[YOUR TASK] An exact transcription of the entries is required, with none of the pictures carried over.

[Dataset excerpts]
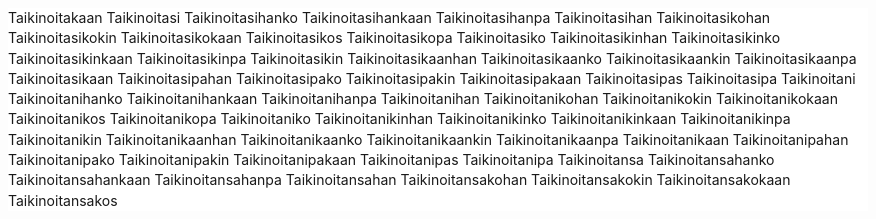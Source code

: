 Taikinoitakaan
Taikinoitasi
Taikinoitasihanko
Taikinoitasihankaan
Taikinoitasihanpa
Taikinoitasihan
Taikinoitasikohan
Taikinoitasikokin
Taikinoitasikokaan
Taikinoitasikos
Taikinoitasikopa
Taikinoitasiko
Taikinoitasikinhan
Taikinoitasikinko
Taikinoitasikinkaan
Taikinoitasikinpa
Taikinoitasikin
Taikinoitasikaanhan
Taikinoitasikaanko
Taikinoitasikaankin
Taikinoitasikaanpa
Taikinoitasikaan
Taikinoitasipahan
Taikinoitasipako
Taikinoitasipakin
Taikinoitasipakaan
Taikinoitasipas
Taikinoitasipa
Taikinoitani
Taikinoitanihanko
Taikinoitanihankaan
Taikinoitanihanpa
Taikinoitanihan
Taikinoitanikohan
Taikinoitanikokin
Taikinoitanikokaan
Taikinoitanikos
Taikinoitanikopa
Taikinoitaniko
Taikinoitanikinhan
Taikinoitanikinko
Taikinoitanikinkaan
Taikinoitanikinpa
Taikinoitanikin
Taikinoitanikaanhan
Taikinoitanikaanko
Taikinoitanikaankin
Taikinoitanikaanpa
Taikinoitanikaan
Taikinoitanipahan
Taikinoitanipako
Taikinoitanipakin
Taikinoitanipakaan
Taikinoitanipas
Taikinoitanipa
Taikinoitansa
Taikinoitansahanko
Taikinoitansahankaan
Taikinoitansahanpa
Taikinoitansahan
Taikinoitansakohan
Taikinoitansakokin
Taikinoitansakokaan
Taikinoitansakos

[YOUR SOLUTION]
Source code

: Taikinoitakaan
Taikinoitasi
Taikinoitasihanko
Taikinoitasihankaan
Taikinoitasihanpa
Taikinoitasihan
Taikinoitasikohan
Taikinoitasikokin
Taikinoitasikokaan
Taikinoitasikos
Taikinoitasikopa
Taikinoitasiko
Taikinoitasikinhan
Taikinoitasikinko
Taikinoitasikinkaan
Taikinoitasikinpa
Taikinoitasikin
Taikinoitasikaanhan
Taikinoitasikaanko
Taikinoitasikaankin
Taikinoitasikaanpa
Taikinoitasikaan
Taikinoitasipahan
Taikinoitasipako
Taikinoitasipakin
Taikinoitasipakaan
Taikinoitasipas
Taikinoitasipa
Taikinoitani
Taikinoitanihanko
Taikinoitanihankaan
Taikinoitanihanpa
Taikinoitanihan
Taikinoitanikohan
Taikinoitanikokin
Taikinoitanikokaan
Taikinoitanikos
Taikinoitanikopa
Taikinoitaniko
Taikinoitanikinhan
Taikinoitanikinko
Taikinoitanikinkaan
Taikinoitanikinpa
Taikinoitanikin
Taikinoitanikaanhan
Taikinoitanikaanko
Taikinoitanikaankin
Taikinoitanikaanpa
Taikinoitanikaan
Taikinoitanipahan
Taikinoitanipako
Taikinoitanipakin
Taikinoitanipakaan
Taikinoitanipas
Taikinoitanipa
Taikinoitansa
Taikinoitansahanko
Taikinoitansahankaan
Taikinoitansahanpa
Taikinoitansahan
Taikinoitansakohan
Taikinoitansakokin
Taikinoitansakokaan
Taikinoitansakos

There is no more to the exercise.